*YOUR ASSIGNMENT:* Starting at the top of the entries below, print each line exactly until the line with "Matching and Case" has been printed too.

========================================

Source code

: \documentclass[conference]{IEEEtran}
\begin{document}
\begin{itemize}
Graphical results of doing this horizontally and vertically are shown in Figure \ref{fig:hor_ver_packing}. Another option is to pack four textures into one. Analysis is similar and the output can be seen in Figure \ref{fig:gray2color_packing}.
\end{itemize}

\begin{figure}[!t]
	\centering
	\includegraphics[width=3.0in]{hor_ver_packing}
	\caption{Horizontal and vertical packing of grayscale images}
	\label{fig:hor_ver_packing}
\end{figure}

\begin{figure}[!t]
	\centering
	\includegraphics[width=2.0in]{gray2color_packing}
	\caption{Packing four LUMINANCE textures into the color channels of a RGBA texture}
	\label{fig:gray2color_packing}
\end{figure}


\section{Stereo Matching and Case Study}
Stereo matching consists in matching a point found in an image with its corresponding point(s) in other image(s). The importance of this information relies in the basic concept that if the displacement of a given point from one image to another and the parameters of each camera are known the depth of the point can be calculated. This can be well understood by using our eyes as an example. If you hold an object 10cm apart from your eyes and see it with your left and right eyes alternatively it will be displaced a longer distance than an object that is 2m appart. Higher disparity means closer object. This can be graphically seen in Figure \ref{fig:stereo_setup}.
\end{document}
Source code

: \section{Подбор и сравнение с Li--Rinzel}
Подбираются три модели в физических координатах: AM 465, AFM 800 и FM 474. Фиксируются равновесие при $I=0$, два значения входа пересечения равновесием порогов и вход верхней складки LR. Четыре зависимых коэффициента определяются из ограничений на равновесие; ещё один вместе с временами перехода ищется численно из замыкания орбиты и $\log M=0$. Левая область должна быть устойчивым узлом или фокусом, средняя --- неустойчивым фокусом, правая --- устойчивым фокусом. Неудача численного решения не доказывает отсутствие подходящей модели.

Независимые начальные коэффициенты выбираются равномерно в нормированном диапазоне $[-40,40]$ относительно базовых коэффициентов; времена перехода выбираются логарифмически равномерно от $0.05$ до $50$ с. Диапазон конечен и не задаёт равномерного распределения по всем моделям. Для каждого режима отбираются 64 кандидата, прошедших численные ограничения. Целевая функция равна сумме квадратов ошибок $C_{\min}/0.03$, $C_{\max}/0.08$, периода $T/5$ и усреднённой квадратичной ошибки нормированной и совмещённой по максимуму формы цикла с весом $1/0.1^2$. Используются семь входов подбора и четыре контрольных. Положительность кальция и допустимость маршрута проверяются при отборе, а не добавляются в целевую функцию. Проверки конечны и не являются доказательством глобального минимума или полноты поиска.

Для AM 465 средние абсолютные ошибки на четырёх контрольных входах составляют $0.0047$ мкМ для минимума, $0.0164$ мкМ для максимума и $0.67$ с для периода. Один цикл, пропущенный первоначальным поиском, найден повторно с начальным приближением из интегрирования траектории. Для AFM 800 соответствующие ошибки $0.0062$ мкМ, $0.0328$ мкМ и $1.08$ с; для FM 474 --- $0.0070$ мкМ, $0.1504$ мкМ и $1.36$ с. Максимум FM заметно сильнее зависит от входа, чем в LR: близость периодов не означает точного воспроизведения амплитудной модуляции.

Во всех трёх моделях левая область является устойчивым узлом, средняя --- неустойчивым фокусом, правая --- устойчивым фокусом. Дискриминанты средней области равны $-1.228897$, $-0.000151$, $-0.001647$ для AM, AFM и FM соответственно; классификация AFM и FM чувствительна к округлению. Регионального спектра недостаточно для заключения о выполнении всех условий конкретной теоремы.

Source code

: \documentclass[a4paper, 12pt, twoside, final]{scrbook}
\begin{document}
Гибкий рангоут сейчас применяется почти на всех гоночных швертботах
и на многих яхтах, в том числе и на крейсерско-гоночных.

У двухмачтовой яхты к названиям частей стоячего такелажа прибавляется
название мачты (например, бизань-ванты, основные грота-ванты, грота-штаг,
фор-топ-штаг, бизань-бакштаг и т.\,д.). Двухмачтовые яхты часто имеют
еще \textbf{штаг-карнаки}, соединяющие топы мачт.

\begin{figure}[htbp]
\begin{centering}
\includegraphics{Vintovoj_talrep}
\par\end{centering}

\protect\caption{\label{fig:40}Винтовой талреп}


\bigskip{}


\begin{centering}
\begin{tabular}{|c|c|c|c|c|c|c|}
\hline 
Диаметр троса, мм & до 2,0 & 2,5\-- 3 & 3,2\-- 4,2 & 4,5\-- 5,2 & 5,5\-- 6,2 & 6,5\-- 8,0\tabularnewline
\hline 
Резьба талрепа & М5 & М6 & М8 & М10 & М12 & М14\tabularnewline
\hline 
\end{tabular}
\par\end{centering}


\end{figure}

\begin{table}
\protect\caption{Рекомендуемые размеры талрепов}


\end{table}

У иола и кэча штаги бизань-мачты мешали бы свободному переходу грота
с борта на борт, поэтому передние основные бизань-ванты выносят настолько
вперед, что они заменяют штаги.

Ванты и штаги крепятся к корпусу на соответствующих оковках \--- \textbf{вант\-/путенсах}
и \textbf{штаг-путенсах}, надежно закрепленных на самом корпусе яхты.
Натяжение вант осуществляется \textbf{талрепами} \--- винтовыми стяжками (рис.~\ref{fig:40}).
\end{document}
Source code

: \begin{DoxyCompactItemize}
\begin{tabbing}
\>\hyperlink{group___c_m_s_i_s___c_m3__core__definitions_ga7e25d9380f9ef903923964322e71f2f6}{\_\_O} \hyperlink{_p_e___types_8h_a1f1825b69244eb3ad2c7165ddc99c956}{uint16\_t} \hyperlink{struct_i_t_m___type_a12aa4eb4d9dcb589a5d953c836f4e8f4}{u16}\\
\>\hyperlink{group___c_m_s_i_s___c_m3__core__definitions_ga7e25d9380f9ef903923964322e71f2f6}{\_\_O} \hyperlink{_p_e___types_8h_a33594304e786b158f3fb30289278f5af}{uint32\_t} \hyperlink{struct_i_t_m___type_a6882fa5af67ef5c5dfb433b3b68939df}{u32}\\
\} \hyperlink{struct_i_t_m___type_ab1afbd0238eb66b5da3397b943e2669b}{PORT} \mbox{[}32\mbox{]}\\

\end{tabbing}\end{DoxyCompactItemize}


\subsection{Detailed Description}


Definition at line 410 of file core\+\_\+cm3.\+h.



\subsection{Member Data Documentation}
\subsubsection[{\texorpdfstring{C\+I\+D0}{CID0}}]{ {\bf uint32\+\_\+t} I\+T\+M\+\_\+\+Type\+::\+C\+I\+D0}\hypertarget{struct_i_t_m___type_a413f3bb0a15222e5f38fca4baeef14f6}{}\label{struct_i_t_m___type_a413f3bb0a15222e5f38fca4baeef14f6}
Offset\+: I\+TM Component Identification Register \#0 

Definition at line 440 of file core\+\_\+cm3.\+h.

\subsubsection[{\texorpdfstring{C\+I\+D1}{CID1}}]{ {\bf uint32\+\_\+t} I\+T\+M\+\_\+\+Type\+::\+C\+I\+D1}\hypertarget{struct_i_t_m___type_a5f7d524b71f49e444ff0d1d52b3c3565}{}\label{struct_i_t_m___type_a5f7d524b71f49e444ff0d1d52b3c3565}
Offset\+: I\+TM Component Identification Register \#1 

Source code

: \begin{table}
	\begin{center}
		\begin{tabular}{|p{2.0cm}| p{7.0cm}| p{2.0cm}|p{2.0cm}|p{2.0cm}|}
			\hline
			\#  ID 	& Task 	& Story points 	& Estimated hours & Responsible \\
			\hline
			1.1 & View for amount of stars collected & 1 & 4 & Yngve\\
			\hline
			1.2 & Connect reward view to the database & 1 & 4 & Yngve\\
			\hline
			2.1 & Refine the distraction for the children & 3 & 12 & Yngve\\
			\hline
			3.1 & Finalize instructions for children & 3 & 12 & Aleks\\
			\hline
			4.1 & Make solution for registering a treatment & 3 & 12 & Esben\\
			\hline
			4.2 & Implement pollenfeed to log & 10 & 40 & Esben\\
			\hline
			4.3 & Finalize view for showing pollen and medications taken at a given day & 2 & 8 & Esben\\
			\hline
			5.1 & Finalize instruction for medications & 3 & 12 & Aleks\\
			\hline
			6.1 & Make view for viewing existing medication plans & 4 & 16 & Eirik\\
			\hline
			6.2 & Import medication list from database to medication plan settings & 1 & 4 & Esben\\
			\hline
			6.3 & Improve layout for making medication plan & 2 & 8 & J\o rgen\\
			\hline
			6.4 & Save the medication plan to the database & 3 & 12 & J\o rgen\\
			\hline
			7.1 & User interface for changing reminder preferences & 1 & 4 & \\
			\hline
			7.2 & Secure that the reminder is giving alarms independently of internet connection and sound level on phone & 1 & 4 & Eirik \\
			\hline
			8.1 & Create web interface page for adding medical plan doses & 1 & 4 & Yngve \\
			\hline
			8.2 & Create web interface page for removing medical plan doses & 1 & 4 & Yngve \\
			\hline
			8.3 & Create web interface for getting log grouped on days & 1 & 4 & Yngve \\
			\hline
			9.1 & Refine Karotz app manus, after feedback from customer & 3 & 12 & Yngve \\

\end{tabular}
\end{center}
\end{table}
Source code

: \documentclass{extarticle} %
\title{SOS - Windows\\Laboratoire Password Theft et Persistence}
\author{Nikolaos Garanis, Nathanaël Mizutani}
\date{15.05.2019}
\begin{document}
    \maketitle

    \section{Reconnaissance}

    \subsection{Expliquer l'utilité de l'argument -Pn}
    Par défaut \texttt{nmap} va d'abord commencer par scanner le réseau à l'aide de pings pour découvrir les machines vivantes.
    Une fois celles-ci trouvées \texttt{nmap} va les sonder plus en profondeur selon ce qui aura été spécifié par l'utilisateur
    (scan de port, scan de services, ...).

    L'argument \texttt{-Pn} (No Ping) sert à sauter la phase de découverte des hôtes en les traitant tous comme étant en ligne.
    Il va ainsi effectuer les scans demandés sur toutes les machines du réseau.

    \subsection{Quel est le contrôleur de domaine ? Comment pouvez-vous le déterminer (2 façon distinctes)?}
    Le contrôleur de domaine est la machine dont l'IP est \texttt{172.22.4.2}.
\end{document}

========================================

*RESPONSE AREA:*
Source code

: \documentclass[conference]{IEEEtran}
\begin{document}
\begin{itemize}
Graphical results of doing this horizontally and vertically are shown in Figure \ref{fig:hor_ver_packing}. Another option is to pack four textures into one. Analysis is similar and the output can be seen in Figure \ref{fig:gray2color_packing}.
\end{itemize}

\begin{figure}[!t]
	\centering
	\includegraphics[width=3.0in]{hor_ver_packing}
	\caption{Horizontal and vertical packing of grayscale images}
	\label{fig:hor_ver_packing}
\end{figure}

\begin{figure}[!t]
	\centering
	\includegraphics[width=2.0in]{gray2color_packing}
	\caption{Packing four LUMINANCE textures into the color channels of a RGBA texture}
	\label{fig:gray2color_packing}
\end{figure}


\section{Stereo Matching and Case Study}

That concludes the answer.